**Assigned task**
Could you show each line of the records that contains the word "return"?
··· Given records
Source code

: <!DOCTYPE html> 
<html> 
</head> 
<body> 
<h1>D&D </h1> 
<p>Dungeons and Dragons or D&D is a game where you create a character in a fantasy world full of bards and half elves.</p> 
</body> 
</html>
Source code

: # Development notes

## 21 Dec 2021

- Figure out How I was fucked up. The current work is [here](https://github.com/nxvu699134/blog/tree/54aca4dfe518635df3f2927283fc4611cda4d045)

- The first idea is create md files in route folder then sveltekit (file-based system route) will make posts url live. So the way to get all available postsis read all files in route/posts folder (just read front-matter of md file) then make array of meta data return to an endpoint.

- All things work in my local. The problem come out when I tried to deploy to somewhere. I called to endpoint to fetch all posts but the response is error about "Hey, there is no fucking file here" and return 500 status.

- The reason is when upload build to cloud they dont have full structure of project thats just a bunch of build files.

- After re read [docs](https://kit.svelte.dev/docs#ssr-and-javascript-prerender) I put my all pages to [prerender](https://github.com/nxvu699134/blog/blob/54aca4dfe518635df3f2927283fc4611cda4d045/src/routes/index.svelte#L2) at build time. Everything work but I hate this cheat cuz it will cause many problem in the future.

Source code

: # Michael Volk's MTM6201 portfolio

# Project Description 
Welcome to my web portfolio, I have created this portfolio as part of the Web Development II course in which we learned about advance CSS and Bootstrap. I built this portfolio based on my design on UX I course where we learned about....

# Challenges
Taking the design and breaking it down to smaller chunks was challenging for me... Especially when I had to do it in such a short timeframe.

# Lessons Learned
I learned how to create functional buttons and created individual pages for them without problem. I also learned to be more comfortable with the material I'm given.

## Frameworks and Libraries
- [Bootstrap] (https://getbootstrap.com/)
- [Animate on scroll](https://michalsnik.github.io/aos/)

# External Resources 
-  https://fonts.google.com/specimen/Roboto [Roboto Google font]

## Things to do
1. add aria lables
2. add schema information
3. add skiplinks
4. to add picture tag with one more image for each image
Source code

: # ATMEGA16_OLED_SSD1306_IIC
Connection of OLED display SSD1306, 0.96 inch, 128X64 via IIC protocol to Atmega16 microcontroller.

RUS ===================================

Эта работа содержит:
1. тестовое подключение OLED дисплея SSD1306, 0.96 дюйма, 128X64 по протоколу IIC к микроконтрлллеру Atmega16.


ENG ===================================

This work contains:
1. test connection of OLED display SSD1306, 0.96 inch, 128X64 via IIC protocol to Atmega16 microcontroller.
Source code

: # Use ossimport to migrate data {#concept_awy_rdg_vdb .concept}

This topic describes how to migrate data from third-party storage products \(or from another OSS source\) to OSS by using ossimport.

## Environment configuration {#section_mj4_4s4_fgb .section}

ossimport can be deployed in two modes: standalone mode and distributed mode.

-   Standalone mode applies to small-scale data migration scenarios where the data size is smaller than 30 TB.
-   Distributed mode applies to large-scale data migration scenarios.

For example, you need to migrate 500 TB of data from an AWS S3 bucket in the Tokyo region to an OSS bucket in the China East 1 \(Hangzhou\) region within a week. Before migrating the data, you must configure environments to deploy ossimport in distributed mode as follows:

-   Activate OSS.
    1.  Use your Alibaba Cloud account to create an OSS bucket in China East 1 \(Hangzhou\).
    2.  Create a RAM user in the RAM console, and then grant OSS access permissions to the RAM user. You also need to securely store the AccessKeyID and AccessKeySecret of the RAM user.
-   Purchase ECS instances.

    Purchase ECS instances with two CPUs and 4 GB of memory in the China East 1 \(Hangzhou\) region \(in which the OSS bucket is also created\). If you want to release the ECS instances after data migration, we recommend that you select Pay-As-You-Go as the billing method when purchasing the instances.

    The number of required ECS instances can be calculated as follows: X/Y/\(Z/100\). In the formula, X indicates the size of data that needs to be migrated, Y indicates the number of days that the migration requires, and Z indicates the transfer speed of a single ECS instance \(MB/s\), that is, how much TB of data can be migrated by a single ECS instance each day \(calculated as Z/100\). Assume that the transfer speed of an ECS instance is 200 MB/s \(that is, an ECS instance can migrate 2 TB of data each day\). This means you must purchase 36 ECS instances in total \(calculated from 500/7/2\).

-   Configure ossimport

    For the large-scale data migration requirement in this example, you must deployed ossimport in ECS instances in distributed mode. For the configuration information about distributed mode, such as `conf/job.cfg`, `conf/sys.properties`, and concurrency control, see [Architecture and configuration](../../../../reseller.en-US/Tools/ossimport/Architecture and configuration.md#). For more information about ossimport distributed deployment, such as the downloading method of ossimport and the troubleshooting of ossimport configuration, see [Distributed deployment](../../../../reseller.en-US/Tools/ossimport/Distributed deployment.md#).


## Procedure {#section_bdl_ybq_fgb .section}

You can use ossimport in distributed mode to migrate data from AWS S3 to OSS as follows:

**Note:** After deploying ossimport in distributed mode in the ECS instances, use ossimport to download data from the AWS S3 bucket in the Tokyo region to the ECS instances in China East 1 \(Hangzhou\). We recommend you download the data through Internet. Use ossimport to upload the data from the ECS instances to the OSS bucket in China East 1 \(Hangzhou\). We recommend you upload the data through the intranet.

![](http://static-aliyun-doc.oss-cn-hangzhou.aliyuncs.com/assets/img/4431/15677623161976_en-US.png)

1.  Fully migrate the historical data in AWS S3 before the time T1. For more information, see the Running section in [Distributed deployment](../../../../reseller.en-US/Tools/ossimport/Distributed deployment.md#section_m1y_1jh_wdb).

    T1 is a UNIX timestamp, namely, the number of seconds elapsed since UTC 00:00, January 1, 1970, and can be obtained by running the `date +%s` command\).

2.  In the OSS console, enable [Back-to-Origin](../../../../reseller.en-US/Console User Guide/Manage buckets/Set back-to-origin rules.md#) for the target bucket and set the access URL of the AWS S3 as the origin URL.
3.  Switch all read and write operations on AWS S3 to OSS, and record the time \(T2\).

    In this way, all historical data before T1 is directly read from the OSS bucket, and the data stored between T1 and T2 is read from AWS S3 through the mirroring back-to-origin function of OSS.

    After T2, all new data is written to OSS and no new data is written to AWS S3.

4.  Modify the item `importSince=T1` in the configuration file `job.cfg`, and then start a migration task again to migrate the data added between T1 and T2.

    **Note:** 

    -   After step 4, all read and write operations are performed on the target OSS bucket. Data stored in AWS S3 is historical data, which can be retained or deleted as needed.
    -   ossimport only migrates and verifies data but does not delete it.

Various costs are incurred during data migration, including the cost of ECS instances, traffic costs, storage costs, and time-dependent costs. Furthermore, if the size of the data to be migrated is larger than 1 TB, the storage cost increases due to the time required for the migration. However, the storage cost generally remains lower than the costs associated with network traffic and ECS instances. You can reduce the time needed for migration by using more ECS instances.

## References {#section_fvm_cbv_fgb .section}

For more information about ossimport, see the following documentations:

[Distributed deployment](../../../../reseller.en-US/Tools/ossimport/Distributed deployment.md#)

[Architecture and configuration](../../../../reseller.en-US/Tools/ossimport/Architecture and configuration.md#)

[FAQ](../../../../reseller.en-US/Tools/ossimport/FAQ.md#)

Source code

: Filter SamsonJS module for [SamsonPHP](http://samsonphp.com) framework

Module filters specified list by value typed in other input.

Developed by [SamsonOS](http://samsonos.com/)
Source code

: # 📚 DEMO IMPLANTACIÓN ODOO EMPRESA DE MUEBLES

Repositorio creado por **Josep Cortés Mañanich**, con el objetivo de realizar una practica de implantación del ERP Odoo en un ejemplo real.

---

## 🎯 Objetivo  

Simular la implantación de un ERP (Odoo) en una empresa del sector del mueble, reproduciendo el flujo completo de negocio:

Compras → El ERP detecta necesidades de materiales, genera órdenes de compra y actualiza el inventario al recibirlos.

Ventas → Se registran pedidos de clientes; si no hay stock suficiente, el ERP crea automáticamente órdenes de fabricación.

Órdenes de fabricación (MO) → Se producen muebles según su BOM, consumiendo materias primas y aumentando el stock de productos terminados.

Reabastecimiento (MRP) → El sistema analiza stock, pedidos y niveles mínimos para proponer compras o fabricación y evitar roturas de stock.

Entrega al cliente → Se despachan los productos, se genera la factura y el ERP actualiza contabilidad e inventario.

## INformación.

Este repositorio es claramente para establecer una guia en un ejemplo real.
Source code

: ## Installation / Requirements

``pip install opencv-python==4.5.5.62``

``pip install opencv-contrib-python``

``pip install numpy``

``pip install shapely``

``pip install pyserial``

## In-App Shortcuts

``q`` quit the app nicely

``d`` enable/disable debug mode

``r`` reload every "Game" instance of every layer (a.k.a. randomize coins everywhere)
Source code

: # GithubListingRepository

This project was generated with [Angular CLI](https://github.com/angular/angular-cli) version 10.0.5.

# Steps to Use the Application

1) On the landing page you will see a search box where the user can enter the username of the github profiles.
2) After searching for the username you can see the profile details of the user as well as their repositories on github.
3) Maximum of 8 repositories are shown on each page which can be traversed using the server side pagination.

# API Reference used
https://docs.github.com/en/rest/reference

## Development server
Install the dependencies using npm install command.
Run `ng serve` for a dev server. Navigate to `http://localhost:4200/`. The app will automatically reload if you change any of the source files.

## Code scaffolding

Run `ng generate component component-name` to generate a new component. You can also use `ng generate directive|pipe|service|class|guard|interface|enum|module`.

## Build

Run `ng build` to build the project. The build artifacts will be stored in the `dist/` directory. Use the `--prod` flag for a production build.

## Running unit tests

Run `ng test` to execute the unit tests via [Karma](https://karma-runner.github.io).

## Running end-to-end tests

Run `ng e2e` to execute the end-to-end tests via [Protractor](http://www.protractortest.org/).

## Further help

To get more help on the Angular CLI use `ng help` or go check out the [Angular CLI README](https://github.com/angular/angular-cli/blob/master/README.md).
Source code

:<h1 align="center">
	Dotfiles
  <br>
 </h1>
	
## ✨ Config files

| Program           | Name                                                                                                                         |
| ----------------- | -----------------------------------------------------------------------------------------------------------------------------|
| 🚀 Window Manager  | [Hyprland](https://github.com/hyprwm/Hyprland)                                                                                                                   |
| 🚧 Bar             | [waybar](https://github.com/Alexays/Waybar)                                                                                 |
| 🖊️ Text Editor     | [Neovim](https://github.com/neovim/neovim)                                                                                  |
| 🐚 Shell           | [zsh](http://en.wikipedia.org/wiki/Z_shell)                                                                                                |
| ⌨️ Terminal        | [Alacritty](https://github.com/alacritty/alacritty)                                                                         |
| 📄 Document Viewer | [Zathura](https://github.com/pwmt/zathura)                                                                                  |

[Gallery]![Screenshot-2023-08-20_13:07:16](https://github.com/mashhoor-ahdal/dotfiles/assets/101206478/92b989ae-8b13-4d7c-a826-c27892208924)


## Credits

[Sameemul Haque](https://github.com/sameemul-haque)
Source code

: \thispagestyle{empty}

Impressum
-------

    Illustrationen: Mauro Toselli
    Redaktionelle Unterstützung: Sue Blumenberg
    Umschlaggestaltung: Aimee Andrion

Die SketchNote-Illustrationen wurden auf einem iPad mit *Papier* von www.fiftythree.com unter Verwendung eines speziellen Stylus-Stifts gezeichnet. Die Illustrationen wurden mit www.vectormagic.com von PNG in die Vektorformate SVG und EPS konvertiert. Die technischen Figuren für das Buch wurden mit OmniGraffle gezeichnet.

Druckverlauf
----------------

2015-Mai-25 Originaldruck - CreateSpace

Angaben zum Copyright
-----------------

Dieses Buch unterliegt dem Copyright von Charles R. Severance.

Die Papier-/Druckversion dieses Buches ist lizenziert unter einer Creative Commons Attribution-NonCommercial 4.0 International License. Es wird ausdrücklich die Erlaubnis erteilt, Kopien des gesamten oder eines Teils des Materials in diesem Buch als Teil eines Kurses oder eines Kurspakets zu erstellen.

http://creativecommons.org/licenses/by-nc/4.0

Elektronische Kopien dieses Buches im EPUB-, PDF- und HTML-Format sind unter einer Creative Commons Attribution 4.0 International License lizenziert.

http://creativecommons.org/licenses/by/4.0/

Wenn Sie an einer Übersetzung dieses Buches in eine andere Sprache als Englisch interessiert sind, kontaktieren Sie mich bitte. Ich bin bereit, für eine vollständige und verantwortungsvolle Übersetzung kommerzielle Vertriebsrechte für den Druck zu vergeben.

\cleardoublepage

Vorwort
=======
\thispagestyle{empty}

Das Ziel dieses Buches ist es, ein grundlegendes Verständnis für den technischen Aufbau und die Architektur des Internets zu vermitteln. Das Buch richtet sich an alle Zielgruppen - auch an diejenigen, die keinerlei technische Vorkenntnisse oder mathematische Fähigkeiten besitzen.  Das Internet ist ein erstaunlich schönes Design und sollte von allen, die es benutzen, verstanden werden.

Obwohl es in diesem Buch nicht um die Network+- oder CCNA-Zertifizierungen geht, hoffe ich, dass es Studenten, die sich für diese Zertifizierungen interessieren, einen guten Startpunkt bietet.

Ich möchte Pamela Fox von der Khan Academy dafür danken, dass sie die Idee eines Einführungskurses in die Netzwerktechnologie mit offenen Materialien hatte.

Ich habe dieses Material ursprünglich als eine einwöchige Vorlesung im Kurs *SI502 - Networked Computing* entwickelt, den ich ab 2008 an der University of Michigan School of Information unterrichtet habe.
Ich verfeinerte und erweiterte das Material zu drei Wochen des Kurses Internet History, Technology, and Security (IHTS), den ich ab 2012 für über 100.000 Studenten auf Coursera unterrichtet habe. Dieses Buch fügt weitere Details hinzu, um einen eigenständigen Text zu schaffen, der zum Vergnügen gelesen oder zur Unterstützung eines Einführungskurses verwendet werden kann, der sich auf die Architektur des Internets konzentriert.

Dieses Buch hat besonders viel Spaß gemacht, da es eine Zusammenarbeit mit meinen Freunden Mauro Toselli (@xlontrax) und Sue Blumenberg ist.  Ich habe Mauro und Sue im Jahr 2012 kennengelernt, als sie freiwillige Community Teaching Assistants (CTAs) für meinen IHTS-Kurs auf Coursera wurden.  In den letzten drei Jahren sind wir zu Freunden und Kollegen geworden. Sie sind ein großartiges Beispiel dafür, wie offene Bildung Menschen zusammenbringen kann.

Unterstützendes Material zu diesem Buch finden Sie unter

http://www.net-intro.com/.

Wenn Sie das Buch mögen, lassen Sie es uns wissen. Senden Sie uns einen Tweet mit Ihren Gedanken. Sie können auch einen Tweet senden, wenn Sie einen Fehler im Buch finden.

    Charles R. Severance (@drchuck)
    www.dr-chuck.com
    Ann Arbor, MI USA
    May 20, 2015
······
**Exercise output**
- The first idea is create md files in route folder then sveltekit (file-based system route) will make posts url live. So the way to get all available postsis read all files in route/posts folder (just read front-matter of md file) then make array of meta data return to an endpoint.
- All things work in my local. The problem come out when I tried to deploy to somewhere. I called to endpoint to fetch all posts but the response is error about "Hey, there is no fucking file here" and return 500 status.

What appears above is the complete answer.